(Saved data entries)
* * * * *

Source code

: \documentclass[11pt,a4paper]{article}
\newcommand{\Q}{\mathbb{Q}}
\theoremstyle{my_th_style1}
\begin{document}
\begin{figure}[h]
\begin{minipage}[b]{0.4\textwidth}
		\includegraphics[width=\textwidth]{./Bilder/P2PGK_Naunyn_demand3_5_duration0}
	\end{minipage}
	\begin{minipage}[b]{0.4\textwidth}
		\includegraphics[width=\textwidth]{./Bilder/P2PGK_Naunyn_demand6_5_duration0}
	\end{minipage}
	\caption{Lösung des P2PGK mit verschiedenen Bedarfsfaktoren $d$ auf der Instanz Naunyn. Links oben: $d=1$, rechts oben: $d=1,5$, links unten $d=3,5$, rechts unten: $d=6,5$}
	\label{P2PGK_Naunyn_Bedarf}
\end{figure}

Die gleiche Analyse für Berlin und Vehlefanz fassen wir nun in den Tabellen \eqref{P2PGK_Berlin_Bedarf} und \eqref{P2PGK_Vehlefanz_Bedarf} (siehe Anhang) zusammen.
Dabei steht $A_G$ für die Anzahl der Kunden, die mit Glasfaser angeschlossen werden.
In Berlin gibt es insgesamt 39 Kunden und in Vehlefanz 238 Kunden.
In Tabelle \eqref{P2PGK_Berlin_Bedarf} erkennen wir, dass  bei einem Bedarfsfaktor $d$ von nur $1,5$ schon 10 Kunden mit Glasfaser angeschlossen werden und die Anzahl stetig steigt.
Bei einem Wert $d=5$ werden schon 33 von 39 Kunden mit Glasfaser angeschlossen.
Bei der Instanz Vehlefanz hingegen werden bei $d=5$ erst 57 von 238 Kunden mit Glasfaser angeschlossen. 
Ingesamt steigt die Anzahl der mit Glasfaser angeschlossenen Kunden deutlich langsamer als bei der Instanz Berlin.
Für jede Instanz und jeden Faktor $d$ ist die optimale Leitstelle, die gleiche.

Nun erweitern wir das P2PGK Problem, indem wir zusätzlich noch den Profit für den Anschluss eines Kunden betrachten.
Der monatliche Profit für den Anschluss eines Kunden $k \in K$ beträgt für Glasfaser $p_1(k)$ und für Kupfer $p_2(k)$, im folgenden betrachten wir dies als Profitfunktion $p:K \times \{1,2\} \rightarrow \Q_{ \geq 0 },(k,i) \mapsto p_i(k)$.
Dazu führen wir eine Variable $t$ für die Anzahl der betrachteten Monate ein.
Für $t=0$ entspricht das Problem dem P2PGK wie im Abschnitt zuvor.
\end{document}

* * * * *

WORK ITEM:
Please transcribe exactly the lines above from the line that has "Dabei steht $A_G$" up to and including the line that has "Dazu führen wir"; no other line belongs in the answer.

EXPECTED ANSWER:
Dabei steht $A_G$ für die Anzahl der Kunden, die mit Glasfaser angeschlossen werden.
In Berlin gibt es insgesamt 39 Kunden und in Vehlefanz 238 Kunden.
In Tabelle \eqref{P2PGK_Berlin_Bedarf} erkennen wir, dass  bei einem Bedarfsfaktor $d$ von nur $1,5$ schon 10 Kunden mit Glasfaser angeschlossen werden und die Anzahl stetig steigt.
Bei einem Wert $d=5$ werden schon 33 von 39 Kunden mit Glasfaser angeschlossen.
Bei der Instanz Vehlefanz hingegen werden bei $d=5$ erst 57 von 238 Kunden mit Glasfaser angeschlossen. 
Ingesamt steigt die Anzahl der mit Glasfaser angeschlossenen Kunden deutlich langsamer als bei der Instanz Berlin.
Für jede Instanz und jeden Faktor $d$ ist die optimale Leitstelle, die gleiche.

Nun erweitern wir das P2PGK Problem, indem wir zusätzlich noch den Profit für den Anschluss eines Kunden betrachten.
Der monatliche Profit für den Anschluss eines Kunden $k \in K$ beträgt für Glasfaser $p_1(k)$ und für Kupfer $p_2(k)$, im folgenden betrachten wir dies als Profitfunktion $p:K \times \{1,2\} \rightarrow \Q_{ \geq 0 },(k,i) \mapsto p_i(k)$.
Dazu führen wir eine Variable $t$ für die Anzahl der betrachteten Monate ein.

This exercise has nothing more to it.